Observação: O resumo é gerado por IA e revisado pela redação.

Detalhes da Morte
Teuda Bara faleceu nesta quinta-feira (25 de dezembro de 2025), vítima de septicemia com falência múltipla dos órgãos. A atriz estava internada desde 14 de dezembro no Hospital Madre Teresa, em Belo Horizonte, Minas Gerais
O Grupo Galpão confirmou a notícia em suas redes sociais, destacando a perda imensurável para o teatro brasileiro.
Trajetória Artística
Ícone do teatro mineiro, Teuda Bara foi uma das fundadoras do Grupo Galpão no início dos anos 1980. Ela integrou a maioria dos espetáculos da companhia, ajudando a consolidar sua linguagem artística reconhecida no Brasil e no exterior.

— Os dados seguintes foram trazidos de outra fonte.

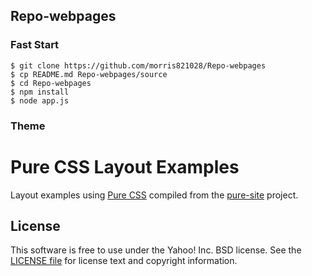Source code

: ## Repo-webpages ##

### Fast Start ###

```
$ git clone https://github.com/morris821028/Repo-webpages
$ cp README.md Repo-webpages/source
$ cd Repo-webpages
$ npm install
$ node app.js
```

### Theme ###

Pure CSS Layout Examples
========================

Layout examples using [Pure CSS][pure] compiled from the [pure-site][] project.

[pure]: http://purecss.io/
[pure-site]: https://github.com/yahoo/pure-site


License
-------

This software is free to use under the Yahoo! Inc. BSD license.
See the [LICENSE file][] for license text and copyright information.

[LICENSE file]: https://github.com/yahoo/pure-site/blob/master/LICENSE.md
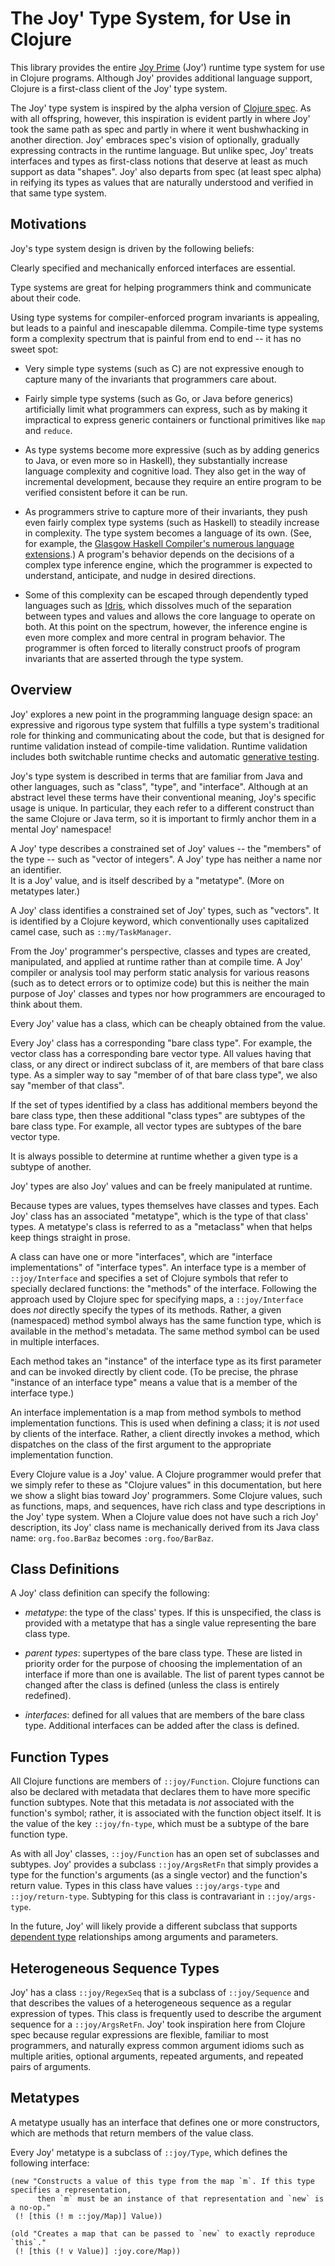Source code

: # The Joy' Type System, for Use in Clojure

This library provides the entire [Joy Prime](https://github.com/joy-prime/joy-prime) (Joy') runtime type system
for use in Clojure programs. Although Joy' provides additional language support, Clojure is a first-class client 
of the Joy' type system. 

The Joy' type system is inspired by the alpha version of [Clojure spec](https://clojure.org/guides/spec).
As with all offspring, however, this inspiration is evident partly in where Joy' took the same path
as spec and partly in where it went bushwhacking in another direction. Joy' 
embraces spec's vision of optionally, gradually expressing contracts in the runtime language. But unlike
spec, Joy' treats interfaces and types as first-class notions that deserve at least as much support as 
data "shapes". Joy' also departs from spec (at least spec alpha) in reifying its types as values
that are naturally understood and verified in that same type system.

## Motivations 

Joy's type system design is driven by the following beliefs:

Clearly specified and mechanically enforced interfaces are essential.

Type systems are great for helping programmers think and communicate about their code.

Using type systems for compiler-enforced program invariants is appealing, but
leads to a painful and inescapable dilemma. Compile-time type systems form a complexity
spectrum that is painful from end to end -- it has no sweet spot:
  
* Very simple type systems (such as C) are not expressive enough to capture
  many of the invariants that programmers care about.
  
* Fairly simple type systems (such as Go, or Java before generics)
  artificially limit what programmers can express, such as by making it impractical to express
  generic containers or functional primitives like `map` and `reduce`.
    
* As type systems become more expressive (such as by adding generics to Java, or even more so in Haskell),
  they substantially increase language complexity and cognitive load. They also get in the way of 
  incremental development, because they require an entire program to be verified consistent before
  it can be run.
    
* As programmers strive to capture more of their invariants, they push even fairly complex type systems 
  (such as Haskell) to steadily increase in complexity. The type system becomes a language of its own.
  (See, for example, the [Glasgow Haskell Compiler's numerous language extensions](https://downloads.haskell.org/~ghc/8.2.1/docs/html/users_guide/glasgow_exts.html).)
  A program's behavior depends on the decisions of a complex type inference engine, which the programmer
  is expected to understand, anticipate, and nudge in desired directions.  
    
* Some of this complexity can be escaped through dependently typed languages such as [Idris](https://www.idris-lang.org/),
  which dissolves much of the separation between types and values and allows the core language to operate on both.
  At this point on the spectrum, however, the inference engine is even more complex and more central in program
  behavior. The programmer is often forced to literally construct proofs of program invariants that are asserted
  through the type system.
  
## Overview
  
Joy' explores a new point in the programming language design space: an expressive and rigorous type system 
that fulfills a type system's traditional role for thinking and communicating about the code, but that is 
designed for runtime validation instead of compile-time validation. Runtime validation includes both 
switchable runtime checks and automatic
[generative testing](https://nofluffjuststuff.com/conference/raleigh/2013/08/session?id=29335).

Joy's type system is described in terms that are familiar from Java and other languages, such as 
"class", "type", and "interface". Although at an abstract level these terms have their conventional 
meaning, Joy's specific usage is unique. In particular, they each refer to a different construct 
than the same Clojure or Java term, so it is important to firmly anchor them in a mental Joy' namespace! 

A Joy' type describes a constrained set of Joy' values -- the "members" of the type -- 
such as "vector of integers". A Joy' type has neither a name nor an identifier.  
It is a Joy' value, and is itself described by a "metatype". (More on metatypes later.)

A Joy' class identifies a constrained set of Joy' types, such as "vectors". It is identified by
a Clojure keyword, which conventionally uses capitalized camel case, such as `::my/TaskManager`.

From the Joy' programmer's perspective, classes and types are created, manipulated, and applied at 
runtime rather than at compile time. A Joy' compiler or analysis tool may perform static
analysis for various reasons (such as to detect errors or to optimize code) but this is neither 
the main purpose of Joy' classes and types nor how programmers are encouraged to think about them.

Every Joy' value has a class, which can be cheaply obtained from the value.

Every Joy' class has a corresponding "bare class type". For example, the vector class has a corresponding
bare vector type. All values having that class, or any direct or indirect subclass of it, are members of
that bare class type. As a simpler way to say "member of of that bare class type", we also say
"member of that class".

If the set of types identified by a class has additional members beyond the bare class type, 
then these additional "class types" are subtypes of the bare class type. For example, all vector types
are subtypes of the bare vector type.

It is always possible to determine at runtime whether a given type is a subtype of another.

Joy' types are also Joy' values and can be freely manipulated at runtime.

Because types are values, types themselves have classes and types. Each Joy' class has an 
associated "metatype", which is the type of that class' types. A metatype's class is referred
to as a "metaclass" when that helps keep things straight in prose.

A class can have one or more "interfaces", which are "interface implementations" of "interface types".
An interface type is a member of `::joy/Interface` and specifies a set of Clojure symbols that refer 
to specially declared functions: the "methods" of the interface. Following the approach used by 
Clojure spec for specifying maps, a `::joy/Interface` does *not* directly specify the types of
its methods. Rather, a given (namespaced) method symbol always has the same function type, which
is available in the method's metadata. The same method symbol can be used in multiple interfaces.  

Each method takes an "instance" of the interface type as its first parameter and can be invoked 
directly by client code. (To be precise, the phrase "instance of an interface type" means 
a value that is a member of the interface type.)

An interface implementation is a map from method symbols to method implementation functions. This is
used when defining a class; it is *not* used by clients of the interface. Rather, a client directly
invokes a method, which dispatches on the class of the first argument to the appropriate implementation
function. 

Every Clojure value is a Joy' value. A Clojure programmer would prefer that we simply refer to 
these as "Clojure values" in this documentation, but here we show a slight bias toward Joy' programmers.
Some Clojure values, such as functions, maps, and sequences, have rich class and type descriptions in 
the Joy' type system. When a Clojure value does not have such a rich Joy' description, its Joy' class
name is mechanically derived from its Java class name: `org.foo.BarBaz` becomes `:org.foo/BarBaz`.

## Class Definitions

A Joy' class definition can specify the following: 
    
* *metatype*: the type of the class' types. If this is unspecified, the class is provided with a metatype
  that has a single value representing the bare class type.

* *parent types*: supertypes of the bare class type. These are listed in priority order for the purpose
  of choosing the implementation of an interface if more than one is available. The list of parent types
  cannot be changed after the class is defined (unless the class is entirely redefined).

* *interfaces*: defined for all values that are members of the bare class type. Additional interfaces
  can be added after the class is defined. 
  
## Function Types

All Clojure functions are members of `::joy/Function`. Clojure functions can also be declared with 
metadata that declares them to have more specific function subtypes. 
Note that this metadata is *not* associated with the function's symbol; rather, it is associated with
the function object itself. It is the value of the key `::joy/fn-type`, which must be a subtype of the 
bare function type.

As with all Joy' classes, `::joy/Function` has an open set of subclasses and subtypes. Joy' provides 
a subclass `::joy/ArgsRetFn` that simply provides a type for the function's arguments (as a single vector) 
and the function's return value. Types in this class have values `::joy/args-type` and `::joy/return-type`.
Subtyping for this class is contravariant in `::joy/args-type`.

In the future, Joy' will likely provide a different subclass that supports [dependent type](https:/en.wikipedia.org/wiki/Dependent_type) 
relationships among arguments and parameters.

## Heterogeneous Sequence Types

Joy' has a class `::joy/RegexSeq` that is a subclass of `::joy/Sequence` and that describes the values of
a heterogeneous sequence as a regular expression of types. This class is frequently used to describe 
the argument sequence for a `::joy/ArgsRetFn`. Joy' took inspiration here from Clojure spec because
regular expressions are flexible, familiar  to most programmers, and naturally express common argument idioms
such as multiple arities, optional arguments, repeated arguments, and repeated pairs of arguments.
 
## Metatypes

A metatype usually has an interface that defines one or more constructors, which are methods that return members
of the value class.

Every Joy' metatype is a subclass of `::joy/Type`, which defines the following interface:
```
(new "Constructs a value of this type from the map `m`. If this type specifies a representation,
      then `m` must be an instance of that representation and `new` is a no-op." 
 (! [this (! m ::joy/Map)] Value))

(old "Creates a map that can be passed to `new` to exactly reproduce `this`." 
 (! [this (! v Value)] :joy.core/Map))
```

Além do palco, atuou em TV e cinema, deixando um legado de generosidade e coragem artística.
Velório e Homenagens
O velório ocorre na manhã desta sexta-feira (26), no Palácio das Artes, em Belo Horizonte. O grupo expressou gratidão pela “alegria, força e luz” que Teuda espalhou em sua vida e carreira. Fique ligado para mais atualizações sobre homenagens à artista mineira.
Teuda Bara foi uma das maiores referências do teatro brasileiro, cofundadora do icônico Grupo Galpão e atriz de trajetória marcada por irreverência e inovação.
Início de Vida
Nascida em 1º de janeiro de 1941, em Belo Horizonte, Minas Gerais, Teuda cresceu entre contrastes familiares: o pai, major dos bombeiros e trombonista, contrastava com a mãe religiosa, que sonhava em vê-la freira. Estudou Ciências Sociais na UFMG, onde descobriu o teatro amador, abandonando os planos iniciais para se dedicar à arte.

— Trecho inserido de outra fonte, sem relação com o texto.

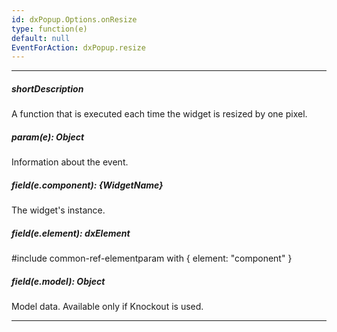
 ```yaml
---
id: dxPopup.Options.onResize
type: function(e)
default: null
EventForAction: dxPopup.resize
---
```

---
##### shortDescription
A function that is executed each time the widget is resized by one pixel.

##### param(e): Object
Information about the event.

##### field(e.component): {WidgetName}
The widget's instance.

##### field(e.element): dxElement
#include common-ref-elementparam with { element: "component" }

##### field(e.model): Object
Model data. Available only if Knockout is used.

---
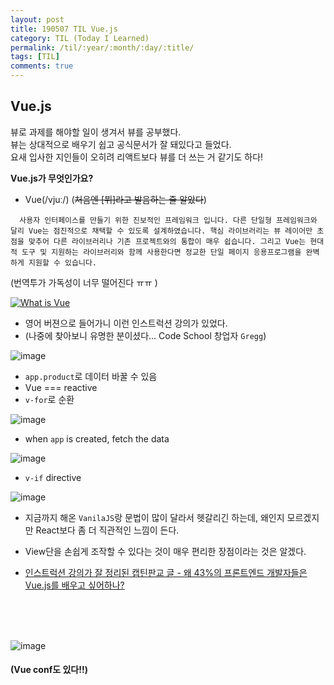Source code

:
 ```yaml
---
layout: post
title: 190507 TIL Vue.js
category: TIL (Today I Learned)
permalink: /til/:year/:month/:day/:title/
tags: [TIL]
comments: true
---
```


## **Vue.js**

뷰로 과제를 해야할 일이 생겨서 뷰를 공부했다.  
뷰는 상대적으로 배우기 쉽고 공식문서가 잘 돼있다고 들었다.  
요새 입사한 지인들이 오히려 리액트보다 뷰를 더 쓰는 거 같기도 하다!

**Vue.js가 무엇인가요?** 

- Vue(/vjuː/) (~~처음엔 [뷔]라고 발음하는 줄 알았다~~)
```
  사용자 인터페이스를 만들기 위한 진보적인 프레임워크 입니다. 다른 단일형 프레임워크와 달리 Vue는 점진적으로 채택할 수 있도록 설계하였습니다. 핵심 라이브러리는 뷰 레이어만 초점을 맞추어 다른 라이브러리나 기존 프로젝트와의 통합이 매우 쉽습니다. 그리고 Vue는 현대적 도구 및 지원하는 라이브러리와 함께 사용한다면 정교한 단일 페이지 응용프로그램을 완벽하게 지원할 수 있습니다.
```
(번역투가 가독성이 너무 떨어진다 ㅠㅠ )   


[![What is Vue](https://user-images.githubusercontent.com/40848630/57591540-e6c37e00-756c-11e9-8e94-624e1a1432e0.png)](https://vimeo.com/247494684) 
- 영어 버젼으로 들어가니 이런 인스트럭션 강의가 있었다.
- (나중에 찾아보니 유명한 분이셨다... Code School 창업자 `Gregg`)

![image](https://user-images.githubusercontent.com/40848630/57591595-2f7b3700-756d-11e9-9520-dda21f7de020.png)
- `app.product`로 데이터 바꿀 수 있음 
- Vue === reactive 
- `v-for`로 순환 

![image](https://user-images.githubusercontent.com/40848630/57591625-58033100-756d-11e9-9542-4f5990e5c0ba.png)
- when `app` is created, fetch the data


![image](https://user-images.githubusercontent.com/40848630/57591632-62bdc600-756d-11e9-88a3-5e6b41a371d3.png)
- `v-if` directive

![image](https://user-images.githubusercontent.com/40848630/57591649-79641d00-756d-11e9-8f9f-3cf80af69465.png)


- 지금까지 해온 `VanilaJS`랑 문법이 많이 달라서 헷갈리긴 하는데, 왜인지 모르겠지만 React보다 좀 더 직관적인 느낌이 든다. 

- View단을 손쉽게 조작할 수 있다는 것이 매우 편리한 장점이라는 것은 알겠다. 

- [인스트럭션 강의가 잘 정리된 캡틴판교 글 - 왜 43%의 프론트엔드 개발자들은 Vue.js를 배우고 싶어하나?](https://joshua1988.github.io/web-development/translation/why-43percent-devs-wanna-learn-vuejs/)

<br/>
<br/>
<br/>

![image](https://user-images.githubusercontent.com/40848630/57592382-605d6b00-7571-11e9-9164-456cc78b8428.png)
#### (Vue conf도 있다!!)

Sua independência veio cedo, com o fim de um noivado e uma fase hippie nos anos 1970, rodando o Nordeste.
Carreira no Teatro
Estreou profissionalmente em 1976 com “Viva Olegário”, dirigida por Eid Ribeiro, que a batizou artisticamente em homenagem à estrela do cinema mudo Theda Bara. Nos anos 1980, cofundou o Grupo Galpão com Antônio Edson, Eduardo Moreira e Wanda Fernandes, participando de 21 de 26 espetáculos, como “Romeu e Julieta” (1992), onde brilhou como a ama debochada.

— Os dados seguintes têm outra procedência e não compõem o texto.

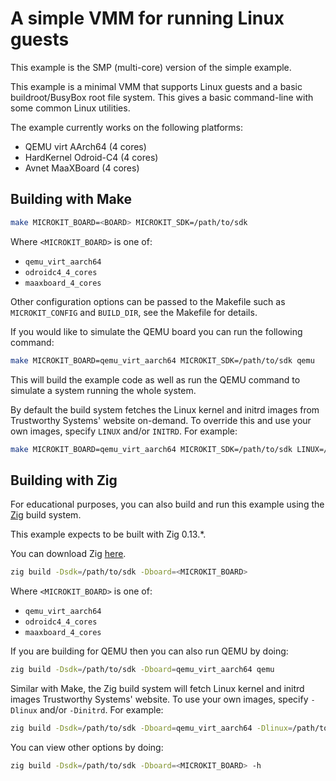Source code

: <!--
     Copyright 2024, UNSW
     SPDX-License-Identifier: CC-BY-SA-4.0
-->

# A simple VMM for running Linux guests

This example is the SMP (multi-core) version of the simple example.

This example is a minimal VMM that supports Linux guests and a basic
buildroot/BusyBox root file system. This gives a basic command-line with some
common Linux utilities.

The example currently works on the following platforms:
* QEMU virt AArch64 (4 cores)
* HardKernel Odroid-C4 (4 cores)
* Avnet MaaXBoard (4 cores)

## Building with Make

```sh
make MICROKIT_BOARD=<BOARD> MICROKIT_SDK=/path/to/sdk
```

Where `<MICROKIT_BOARD>` is one of:
* `qemu_virt_aarch64`
* `odroidc4_4_cores`
* `maaxboard_4_cores`

Other configuration options can be passed to the Makefile such as `MICROKIT_CONFIG`
and `BUILD_DIR`, see the Makefile for details.

If you would like to simulate the QEMU board you can run the following command:
```sh
make MICROKIT_BOARD=qemu_virt_aarch64 MICROKIT_SDK=/path/to/sdk qemu
```

This will build the example code as well as run the QEMU command to simulate a
system running the whole system.

By default the build system fetches the Linux kernel and initrd images from
Trustworthy Systems' website on-demand. To override this and use your own images,
specify `LINUX` and/or `INITRD`. For example:

```sh
make MICROKIT_BOARD=qemu_virt_aarch64 MICROKIT_SDK=/path/to/sdk LINUX=/path/to/linux INITRD=/path/to/initrd qemu
```

## Building with Zig

For educational purposes, you can also build and run this example using the
[Zig](https://ziglang.org/) build system.

This example expects to be built with Zig 0.13.*.

You can download Zig [here](https://ziglang.org/download/).

```sh
zig build -Dsdk=/path/to/sdk -Dboard=<MICROKIT_BOARD>
```

Where `<MICROKIT_BOARD>` is one of:
* `qemu_virt_aarch64`
* `odroidc4_4_cores`
* `maaxboard_4_cores`

If you are building for QEMU then you can also run QEMU by doing:
```sh
zig build -Dsdk=/path/to/sdk -Dboard=qemu_virt_aarch64 qemu
```

Similar with Make, the Zig build system will fetch Linux kernel and initrd images
Trustworthy Systems' website. To use your own images, specify `-Dlinux` and/or
`-Dinitrd`. For example:

```sh
zig build -Dsdk=/path/to/sdk -Dboard=qemu_virt_aarch64 -Dlinux=/path/to/linux -Dinitrd=/path/to/initrd qemu
```

You can view other options by doing:
```sh
zig build -Dsdk=/path/to/sdk -Dboard=<MICROKIT_BOARD> -h
```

Sua linguagem cênica transitou de comédia a circo, clássicos e contemporâneos, com apresentações no Brasil e exterior
Destaques e Premiações
No início dos 2000, integrou o Cirque du Soleil em Montreal e Las Vegas, convidada pelo diretor Robert Lepage após temporada do Galpão em Londres. Recebeu o Prêmio Shell de Melhor Atriz em 2007 por “Gota D’Água” e o Grande Colar do Mérito Legislativo de BH em dezembro de 2025.
Atuou em TV (“Meu Pedacinho de Chão”) e cinema (“O Palhaço”, de Selton Mello).
Legado Artístico
Teuda encarnou generosidade e coragem, ocupando ruas e palcos até os 84 anos, com sua gargalhada inesquecível. Protagonizou “Doida” (2015) ao lado do filho Admar Fernandes e deixou obras como “Nós” (2016). Sua biografia, “Teuda Bara: comunista demais para ser Chacrete”, de João Santos, celebra sua transgressão às expectativas.